Return exactly the lines of the records below, starting at the line that contains "I am doing this" and ending at the line that contains "- create all", with both of those lines kept.

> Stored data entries

--------

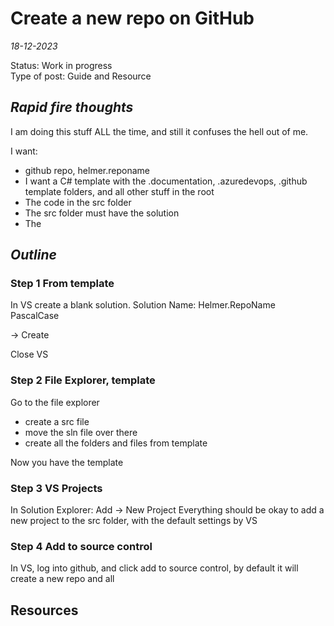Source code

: # Create a new repo on GitHub

*18-12-2023*

Status: Work in progress  
Type of post: Guide and Resource

## *Rapid fire thoughts*

I am doing this stuff ALL the time, and still it confuses the hell out of me.

I want:

- github repo, helmer.reponame
- I want a C# template with the .documentation, .azuredevops, .github template folders, and all other stuff in the root
- The code in the src folder
- The src folder must have the solution
- The

## *Outline*

### Step 1 From template

In VS create a blank solution.
Solution Name: Helmer.RepoName PascalCase

-> Create

Close VS

### Step 2 File Explorer, template

Go to the file explorer

- create a src file
- move the sln file over there
- create all the folders and files from template

Now you have the template

### Step 3 VS Projects

In Solution Explorer:
Add -> New Project
Everything should be okay to add a new project to the src folder, with the default settings by VS

### Step 4 Add to source control

In VS, log into github, and click add to source control, by default it will create a new repo and all

## Resources
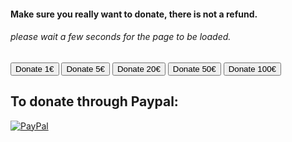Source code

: #### Make sure you really want to donate, there is not a refund.

###### please wait a few seconds for the page to be loaded.

<div class="paypalbutton">
<input type="button" onclick="location.href='https://buy.stripe.com/8wMg0kfQbfdr22I001';" value="Donate 1€">

<input type="button" onclick="location.href='https://buy.stripe.com/bIY6pK5bx8P3dLqbIK';" value="Donate 5€">

<input type="button" onclick="location.href='https://buy.stripe.com/8wM29u33pfdr0YEeUX';" value="Donate 20€">

<input type="button" onclick="location.href='https://buy.stripe.com/dR6bK48nJ6GVaze3cg';" value="Donate 50€">

<input type="button" onclick="location.href='https://buy.stripe.com/bIY5lG9rN9T78r6dQW';" value="Donate 100€">
</div>

## To donate through Paypal: 

<div class="paypalbutton">
    <a href="https://paypal.com/paypalme/axelcurros">
        <img border="0" alt="PayPal" src="https://upload.wikimedia.org/wikipedia/commons/b/b5/PayPal.svg">
    </a>
</div>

--------

> Result of this exercise
I am doing this stuff ALL the time, and still it confuses the hell out of me.

I want:

- github repo, helmer.reponame
- I want a C# template with the .documentation, .azuredevops, .github template folders, and all other stuff in the root
- The code in the src folder
- The src folder must have the solution
- The

## *Outline*

### Step 1 From template

In VS create a blank solution.
Solution Name: Helmer.RepoName PascalCase

-> Create

Close VS

### Step 2 File Explorer, template

Go to the file explorer

- create a src file
- move the sln file over there
- create all the folders and files from template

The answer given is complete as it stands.